→ **Work instructions**
Whenever the word "label" shows up in a line of the data, copy that line.

START Task input

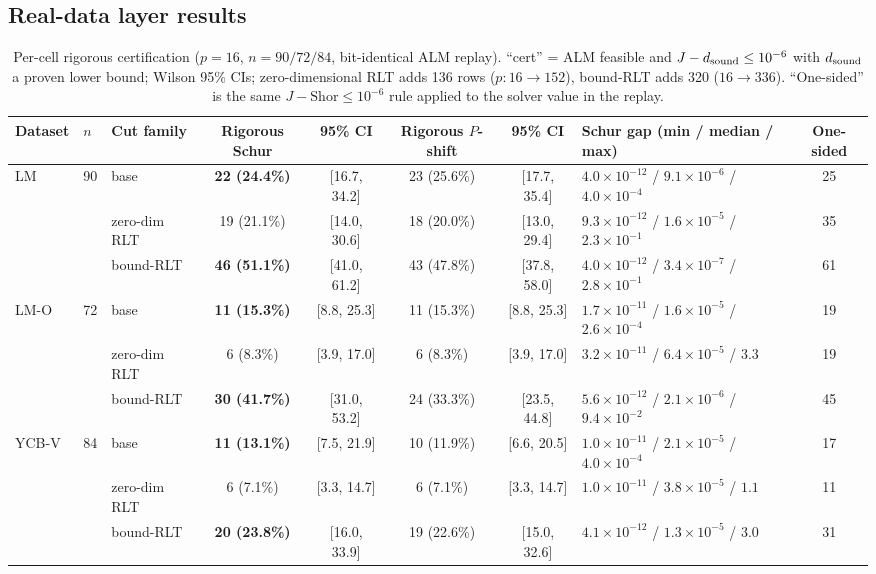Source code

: \subsection{Real-data layer results}\label{app:real}
\begin{table}[t]
\centering
\caption{Per-cell rigorous certification ($p=16$, $n=90/72/84$, bit-identical ALM replay). ``cert'' = ALM feasible and $J-d_{\rm sound}\le10^{-6}$ with $d_{\rm sound}$ a proven lower bound; Wilson 95\% CIs; zero-dimensional RLT adds 136 rows ($p:16\to152$), bound-RLT adds 320 ($16\to336$). ``One-sided'' is the same $J-\mathrm{Shor}\le10^{-6}$ rule applied to the solver value in the replay.}
\label{tab:rigorous_full}
\scriptsize
\setlength{\tabcolsep}{2.5pt}
\begin{tabular}{@{}llp{1.9cm}ccccp{5.0cm}c@{}}
\toprule
Dataset & $n$ & Cut family & Rigorous Schur & 95\% CI & Rigorous $P$-shift & 95\% CI & Schur gap (min / median / max) & One-sided \\
\midrule
\multirow{3}{*}{LM} & \multirow{3}{*}{90} & base & \textbf{22 (24.4\%)} & [16.7, 34.2] & 23 (25.6\%) & [17.7, 35.4] & $4.0{\times}10^{-12}$ / $9.1{\times}10^{-6}$ / $4.0{\times}10^{-4}$ & 25 \\
 & & zero-dim RLT & 19 (21.1\%) & [14.0, 30.6] & 18 (20.0\%) & [13.0, 29.4] & $9.3{\times}10^{-12}$ / $1.6{\times}10^{-5}$ / $2.3{\times}10^{-1}$ & 35 \\
 & & bound-RLT & \textbf{46 (51.1\%)} & [41.0, 61.2] & 43 (47.8\%) & [37.8, 58.0] & $4.0{\times}10^{-12}$ / $3.4{\times}10^{-7}$ / $2.8{\times}10^{-1}$ & 61 \\
\midrule
\multirow{3}{*}{LM-O} & \multirow{3}{*}{72} & base & \textbf{11 (15.3\%)} & [8.8, 25.3] & 11 (15.3\%) & [8.8, 25.3] & $1.7{\times}10^{-11}$ / $1.6{\times}10^{-5}$ / $2.6{\times}10^{-4}$ & 19 \\
 & & zero-dim RLT & 6 (8.3\%) & [3.9, 17.0] & 6 (8.3\%) & [3.9, 17.0] & $3.2{\times}10^{-11}$ / $6.4{\times}10^{-5}$ / $3.3$ & 19 \\
 & & bound-RLT & \textbf{30 (41.7\%)} & [31.0, 53.2] & 24 (33.3\%) & [23.5, 44.8] & $5.6{\times}10^{-12}$ / $2.1{\times}10^{-6}$ / $9.4{\times}10^{-2}$ & 45 \\
\midrule
\multirow{3}{*}{YCB-V} & \multirow{3}{*}{84} & base & \textbf{11 (13.1\%)} & [7.5, 21.9] & 10 (11.9\%) & [6.6, 20.5] & $1.0{\times}10^{-11}$ / $2.1{\times}10^{-5}$ / $4.0{\times}10^{-4}$ & 17 \\
 & & zero-dim RLT & 6 (7.1\%) & [3.3, 14.7] & 6 (7.1\%) & [3.3, 14.7] & $1.0{\times}10^{-11}$ / $3.8{\times}10^{-5}$ / $1.1$ & 11 \\
 & & bound-RLT & \textbf{20 (23.8\%)} & [16.0, 33.9] & 19 (22.6\%) & [15.0, 32.6] & $4.1{\times}10^{-12}$ / $1.3{\times}10^{-5}$ / $3.0$ & 31 \\
\bottomrule
\end{tabular}
\end{table}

END Task input

→ **Completed task**
: \subsection{Real-data layer results}\label{app:real}
\label{tab:rigorous_full}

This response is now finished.